3. Intraocular inflammation outcome: Similar to visual acuity, the implant group started with significantly fewer eyes with active inflammation, however by 5 years, there was no longer a significant difference.  

4. Ocular and systemic adverse outcomes: The implant group had significantly higher incidences of elevated intraocular pressure with 45% of eyes requiring surgery to lower intraocular pressure versus only 12% in the systemic therapy group. The cumulative 7-year incidence of systemic adverse outcomes in both groups was less than 10%, with the exceptions of hyperlipidemia (6.1% vs 11.2%), hypertension (9.8% vs 18.4%), osteopenia (41.5% vs 43.1%), fractures (11.3% vs 18.6%), hospitalization (47.6% vs 42.3%), and antibiotic-treated infection (57.4% vs 72.3%) in the implant vs systemic therapy groups, respectively. 

5. Quality of life outcome: There was no significant difference in health-related or vision-related quality of life between the two groups. 

Conclusions: 

• At 7-year extended follow-up, the patients randomized to receive systemic therapy for severe intermediate, posterior, or panuveitis had better visual acuity than those randomized to intravitreous fluocinolone acetonide implants. 

• Follow-up has been an issue for this study with 30% loss to follow-up which may limit study interpretation. 

Ocular complications related to uveitis, or the treatments were more common in the implant group.  

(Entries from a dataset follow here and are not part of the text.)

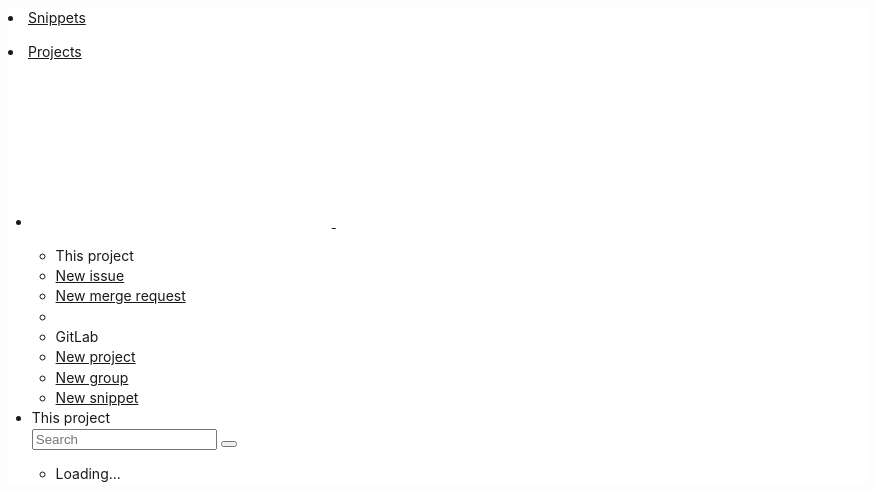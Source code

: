 </a></li><li class=""><a class="dashboard-shortcuts-snippets" title="Snippets" href="/dashboard/snippets">Snippets
</a></li></ul>
</div>
</li>
<li class="hidden">
<a title="Projects" class="dashboard-shortcuts-projects" href="/dashboard/projects">Projects
</a></li>
</ul>

</div>
<div class="navbar-collapse collapse">
<ul class="nav navbar-nav">
<li class="header-new dropdown">
<a class="header-new-dropdown-toggle has-tooltip qa-new-menu-toggle" title="New..." ref="tooltip" aria-label="New..." data-toggle="dropdown" data-placement="bottom" data-container="body" href="/projects/new"><svg class="s16"><use xlink:href="/assets/icons-fe86f87a3d244c952cc0ec8d7f88c5effefcbe454d751d8449d4a1a32aaaf9a0.svg#plus-square"></use></svg>
<svg class=" caret-down"><use xlink:href="/assets/icons-fe86f87a3d244c952cc0ec8d7f88c5effefcbe454d751d8449d4a1a32aaaf9a0.svg#angle-down"></use></svg>
</a><div class="dropdown-menu-nav dropdown-menu-align-right">
<ul>
<li class="dropdown-bold-header">This project</li>
<li>
<a href="/UCLA-Coding-Boot-Camp/UCLA201806ONLINE1-Class-Repository-ONLINE/issues/new">New issue</a>
</li>
<li>
<a href="/UCLA-Coding-Boot-Camp/UCLA201806ONLINE1-Class-Repository-ONLINE/merge_requests/new">New merge request</a>
</li>
<li class="divider"></li>
<li class="dropdown-bold-header">GitLab</li>
<li>
<a href="/projects/new">New project</a>
</li>
<li>
<a href="/groups/new">New group</a>
</li>
<li>
<a href="/snippets/new">New snippet</a>
</li>
</ul>
</div>
</li>

<li class="hidden-sm hidden-xs">
<div class="has-location-badge search search-form">
<form class="navbar-form" action="/search" accept-charset="UTF-8" method="get"><input name="utf8" type="hidden" value="&#x2713;" /><div class="search-input-container">
<div class="location-badge">This project</div>
<div class="search-input-wrap">
<div class="dropdown" data-url="/search/autocomplete">
<input type="search" name="search" id="search" placeholder="Search" class="search-input dropdown-menu-toggle no-outline js-search-dashboard-options" spellcheck="false" tabindex="1" autocomplete="off" data-issues-path="/dashboard/issues" data-mr-path="/dashboard/merge_requests" aria-label="Search" />
<button class="hidden js-dropdown-search-toggle" data-toggle="dropdown" type="button"></button>
<div class="dropdown-menu dropdown-select">
<div class="dropdown-content"><ul>
<li class="dropdown-menu-empty-item">
<a>
Loading...
</a>
</li>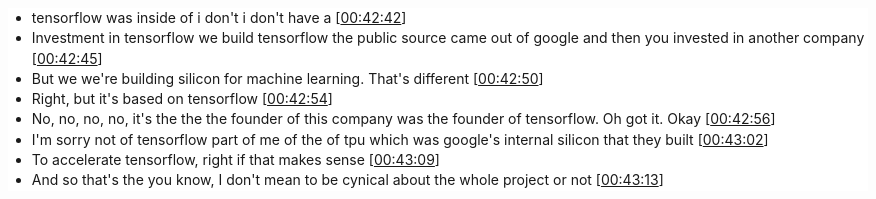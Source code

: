 *  tensorflow was inside of i don't i don't have a [[00:42:42](https://www.youtube.com/watch?v=kiMTRQXBol0&t=2562.08s)]
*  Investment in tensorflow we build tensorflow the public source came out of google and then you invested in another company [[00:42:45](https://www.youtube.com/watch?v=kiMTRQXBol0&t=2565.7799999999997s)]
*  But we we're building silicon for machine learning. That's different [[00:42:50](https://www.youtube.com/watch?v=kiMTRQXBol0&t=2570.98s)]
*  Right, but it's based on tensorflow [[00:42:54](https://www.youtube.com/watch?v=kiMTRQXBol0&t=2574.2599999999998s)]
*  No, no, no, no, it's the the the founder of this company was the founder of tensorflow. Oh got it. Okay [[00:42:56](https://www.youtube.com/watch?v=kiMTRQXBol0&t=2576.9s)]
*  I'm sorry not of tensorflow part of me of the of tpu which was google's internal silicon that they built [[00:43:02](https://www.youtube.com/watch?v=kiMTRQXBol0&t=2582.82s)]
*  To accelerate tensorflow, right if that makes sense [[00:43:09](https://www.youtube.com/watch?v=kiMTRQXBol0&t=2589.46s)]
*  And so that's the you know, I don't mean to be cynical about the whole project or not [[00:43:13](https://www.youtube.com/watch?v=kiMTRQXBol0&t=2593.38s)]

• The implant group had a higher rate of initial occurrence of elevated intraocular pressure (IOP) of 10 mmHg or more and absolute IOP of 30 mmHg or more, when compared to systematic treatment group (p<0.0001 for both).  

• The implant group had a higher cumulative 24-month risk for both cataracts (91% vs. 45%) and cataract surgery (80% vs. 31%) compared to the systematic treatment group (p<0.0001 for both). 

Conclusions 

1. Overall, both treatments demonstrated improvement over 24 months without clear evidence of substantially superior effectiveness. 

2. The implant therapy achieved faster, and more frequent control of inflammation compared to systemic therapy although longer-term follow-up is needed to determine its impact on visual outcomes. 

3. Quality of life outcomes favored the implant group at six months but narrowed by 24 months, reflecting improvements in visual acuity. The implant group also reported slightly better general quality of life outcomes, though the differences were small. 

4. Ocular complications, such as cataracts and glaucoma, were more common in the implant group, which underwent more surgeries. 

5. The choice of treatment should consider individual patient circumstances. Systemic therapy with corticosteroid-sparing immunosuppressive drugs appears safe and effective, while implant therapy may provide faster control of inflammation but carries a higher risk of local complications.